The full set of records needs to be retyped exactly.

Recorded data
※

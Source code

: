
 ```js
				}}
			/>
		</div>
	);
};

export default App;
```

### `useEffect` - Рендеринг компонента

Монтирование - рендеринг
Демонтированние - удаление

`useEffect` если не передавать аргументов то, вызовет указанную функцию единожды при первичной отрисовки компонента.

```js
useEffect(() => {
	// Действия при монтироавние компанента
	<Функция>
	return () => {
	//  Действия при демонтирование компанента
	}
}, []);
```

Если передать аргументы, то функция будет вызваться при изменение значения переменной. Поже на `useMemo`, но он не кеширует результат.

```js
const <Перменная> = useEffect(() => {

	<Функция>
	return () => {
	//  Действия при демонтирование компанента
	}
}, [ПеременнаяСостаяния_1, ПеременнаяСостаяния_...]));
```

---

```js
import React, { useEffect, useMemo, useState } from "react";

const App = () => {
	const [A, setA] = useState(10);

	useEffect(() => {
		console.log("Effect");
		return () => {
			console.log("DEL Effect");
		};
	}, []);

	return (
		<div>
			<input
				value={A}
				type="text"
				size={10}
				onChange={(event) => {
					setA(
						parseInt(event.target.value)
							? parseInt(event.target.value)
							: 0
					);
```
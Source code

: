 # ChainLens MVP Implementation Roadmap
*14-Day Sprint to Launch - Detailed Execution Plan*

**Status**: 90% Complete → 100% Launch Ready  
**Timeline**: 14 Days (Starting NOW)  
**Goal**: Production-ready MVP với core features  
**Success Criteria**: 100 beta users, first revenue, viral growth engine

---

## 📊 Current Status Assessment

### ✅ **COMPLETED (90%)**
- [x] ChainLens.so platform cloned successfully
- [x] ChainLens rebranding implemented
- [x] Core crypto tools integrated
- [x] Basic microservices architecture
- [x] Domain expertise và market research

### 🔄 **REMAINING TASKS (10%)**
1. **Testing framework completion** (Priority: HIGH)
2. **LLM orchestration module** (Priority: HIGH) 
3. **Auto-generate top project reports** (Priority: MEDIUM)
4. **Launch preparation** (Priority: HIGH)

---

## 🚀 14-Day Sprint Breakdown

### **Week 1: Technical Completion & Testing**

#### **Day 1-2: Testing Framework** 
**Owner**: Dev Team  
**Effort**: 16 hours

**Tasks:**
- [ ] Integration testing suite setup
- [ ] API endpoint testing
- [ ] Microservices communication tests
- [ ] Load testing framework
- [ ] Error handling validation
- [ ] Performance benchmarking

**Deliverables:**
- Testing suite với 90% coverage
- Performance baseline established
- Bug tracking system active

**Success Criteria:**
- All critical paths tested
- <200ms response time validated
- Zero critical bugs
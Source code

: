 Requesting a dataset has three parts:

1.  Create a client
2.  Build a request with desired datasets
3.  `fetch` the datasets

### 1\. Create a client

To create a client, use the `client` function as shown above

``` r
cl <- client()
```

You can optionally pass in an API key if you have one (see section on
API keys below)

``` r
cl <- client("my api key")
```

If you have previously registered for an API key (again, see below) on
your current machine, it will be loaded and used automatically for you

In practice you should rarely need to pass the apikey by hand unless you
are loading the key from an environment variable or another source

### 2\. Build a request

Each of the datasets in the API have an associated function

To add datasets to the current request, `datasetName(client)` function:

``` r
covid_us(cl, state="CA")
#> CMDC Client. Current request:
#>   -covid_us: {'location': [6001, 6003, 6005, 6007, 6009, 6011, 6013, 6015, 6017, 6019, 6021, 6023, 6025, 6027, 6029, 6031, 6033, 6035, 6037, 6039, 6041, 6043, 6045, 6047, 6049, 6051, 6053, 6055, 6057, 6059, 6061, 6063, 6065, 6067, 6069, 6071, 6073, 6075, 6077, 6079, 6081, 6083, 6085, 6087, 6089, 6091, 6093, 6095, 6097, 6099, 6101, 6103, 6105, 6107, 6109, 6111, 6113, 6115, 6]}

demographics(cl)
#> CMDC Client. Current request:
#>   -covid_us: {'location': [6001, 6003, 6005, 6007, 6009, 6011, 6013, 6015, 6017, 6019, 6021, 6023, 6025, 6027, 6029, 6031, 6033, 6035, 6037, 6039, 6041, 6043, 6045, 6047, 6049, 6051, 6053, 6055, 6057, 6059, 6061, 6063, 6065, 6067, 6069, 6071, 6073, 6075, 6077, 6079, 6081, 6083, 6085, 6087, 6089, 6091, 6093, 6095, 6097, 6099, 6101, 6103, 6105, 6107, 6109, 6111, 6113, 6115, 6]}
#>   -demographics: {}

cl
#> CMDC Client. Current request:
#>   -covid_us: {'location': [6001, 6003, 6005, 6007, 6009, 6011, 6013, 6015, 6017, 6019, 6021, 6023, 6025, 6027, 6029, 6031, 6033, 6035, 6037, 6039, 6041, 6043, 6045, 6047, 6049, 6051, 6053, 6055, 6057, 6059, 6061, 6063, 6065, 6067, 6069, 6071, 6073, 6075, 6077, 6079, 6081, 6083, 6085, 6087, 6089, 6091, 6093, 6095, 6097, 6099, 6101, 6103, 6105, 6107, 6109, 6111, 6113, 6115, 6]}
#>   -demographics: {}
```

※

* _Answer area_
Source code

:
 ```js
				}}
			/>
		</div>
	);
};

export default App;
```

### `useEffect` - Рендеринг компонента

Монтирование - рендеринг
Демонтированние - удаление

`useEffect` если не передавать аргументов то, вызовет указанную функцию единожды при первичной отрисовки компонента.

```js
useEffect(() => {
	// Действия при монтироавние компанента
	<Функция>
	return () => {
	//  Действия при демонтирование компанента
	}
}, []);
```

Если передать аргументы, то функция будет вызваться при изменение значения переменной. Поже на `useMemo`, но он не кеширует результат.

```js
const <Перменная> = useEffect(() => {

	<Функция>
	return () => {
	//  Действия при демонтирование компанента
	}
}, [ПеременнаяСостаяния_1, ПеременнаяСостаяния_...]));
```

---

```js
import React, { useEffect, useMemo, useState } from "react";

const App = () => {
	const [A, setA] = useState(10);

	useEffect(() => {
		console.log("Effect");
		return () => {
			console.log("DEL Effect");
		};
	}, []);

	return (
		<div>
			<input
				value={A}
				type="text"
				size={10}
				onChange={(event) => {
					setA(
						parseInt(event.target.value)
							? parseInt(event.target.value)
							: 0
					);
```
Source code

: # ChainLens MVP Implementation Roadmap
*14-Day Sprint to Launch - Detailed Execution Plan*

**Status**: 90% Complete → 100% Launch Ready  
**Timeline**: 14 Days (Starting NOW)  
**Goal**: Production-ready MVP với core features  
**Success Criteria**: 100 beta users, first revenue, viral growth engine

---

## 📊 Current Status Assessment

### ✅ **COMPLETED (90%)**
- [x] ChainLens.so platform cloned successfully
- [x] ChainLens rebranding implemented
- [x] Core crypto tools integrated
- [x] Basic microservices architecture
- [x] Domain expertise và market research

### 🔄 **REMAINING TASKS (10%)**
1. **Testing framework completion** (Priority: HIGH)
2. **LLM orchestration module** (Priority: HIGH) 
3. **Auto-generate top project reports** (Priority: MEDIUM)
4. **Launch preparation** (Priority: HIGH)

---

## 🚀 14-Day Sprint Breakdown

### **Week 1: Technical Completion & Testing**

#### **Day 1-2: Testing Framework** 
**Owner**: Dev Team  
**Effort**: 16 hours

**Tasks:**
- [ ] Integration testing suite setup
- [ ] API endpoint testing
- [ ] Microservices communication tests
- [ ] Load testing framework
- [ ] Error handling validation
- [ ] Performance benchmarking

**Deliverables:**
- Testing suite với 90% coverage
- Performance baseline established
- Bug tracking system active

**Success Criteria:**
- All critical paths tested
- <200ms response time validated
- Zero critical bugs
Source code

: Requesting a dataset has three parts:

1.  Create a client
2.  Build a request with desired datasets
3.  `fetch` the datasets

### 1\. Create a client

To create a client, use the `client` function as shown above

``` r
cl <- client()
```

You can optionally pass in an API key if you have one (see section on
API keys below)

``` r
cl <- client("my api key")
```

If you have previously registered for an API key (again, see below) on
your current machine, it will be loaded and used automatically for you

In practice you should rarely need to pass the apikey by hand unless you
are loading the key from an environment variable or another source

### 2\. Build a request

Each of the datasets in the API have an associated function

To add datasets to the current request, `datasetName(client)` function:

``` r
covid_us(cl, state="CA")
#> CMDC Client. Current request:
#>   -covid_us: {'location': [6001, 6003, 6005, 6007, 6009, 6011, 6013, 6015, 6017, 6019, 6021, 6023, 6025, 6027, 6029, 6031, 6033, 6035, 6037, 6039, 6041, 6043, 6045, 6047, 6049, 6051, 6053, 6055, 6057, 6059, 6061, 6063, 6065, 6067, 6069, 6071, 6073, 6075, 6077, 6079, 6081, 6083, 6085, 6087, 6089, 6091, 6093, 6095, 6097, 6099, 6101, 6103, 6105, 6107, 6109, 6111, 6113, 6115, 6]}

demographics(cl)
#> CMDC Client. Current request:
#>   -covid_us: {'location': [6001, 6003, 6005, 6007, 6009, 6011, 6013, 6015, 6017, 6019, 6021, 6023, 6025, 6027, 6029, 6031, 6033, 6035, 6037, 6039, 6041, 6043, 6045, 6047, 6049, 6051, 6053, 6055, 6057, 6059, 6061, 6063, 6065, 6067, 6069, 6071, 6073, 6075, 6077, 6079, 6081, 6083, 6085, 6087, 6089, 6091, 6093, 6095, 6097, 6099, 6101, 6103, 6105, 6107, 6109, 6111, 6113, 6115, 6]}
#>   -demographics: {}

cl
#> CMDC Client. Current request:
#>   -covid_us: {'location': [6001, 6003, 6005, 6007, 6009, 6011, 6013, 6015, 6017, 6019, 6021, 6023, 6025, 6027, 6029, 6031, 6033, 6035, 6037, 6039, 6041, 6043, 6045, 6047, 6049, 6051, 6053, 6055, 6057, 6059, 6061, 6063, 6065, 6067, 6069, 6071, 6073, 6075, 6077, 6079, 6081, 6083, 6085, 6087, 6089, 6091, 6093, 6095, 6097, 6099, 6101, 6103, 6105, 6107, 6109, 6111, 6113, 6115, 6]}
#>   -demographics: {}
```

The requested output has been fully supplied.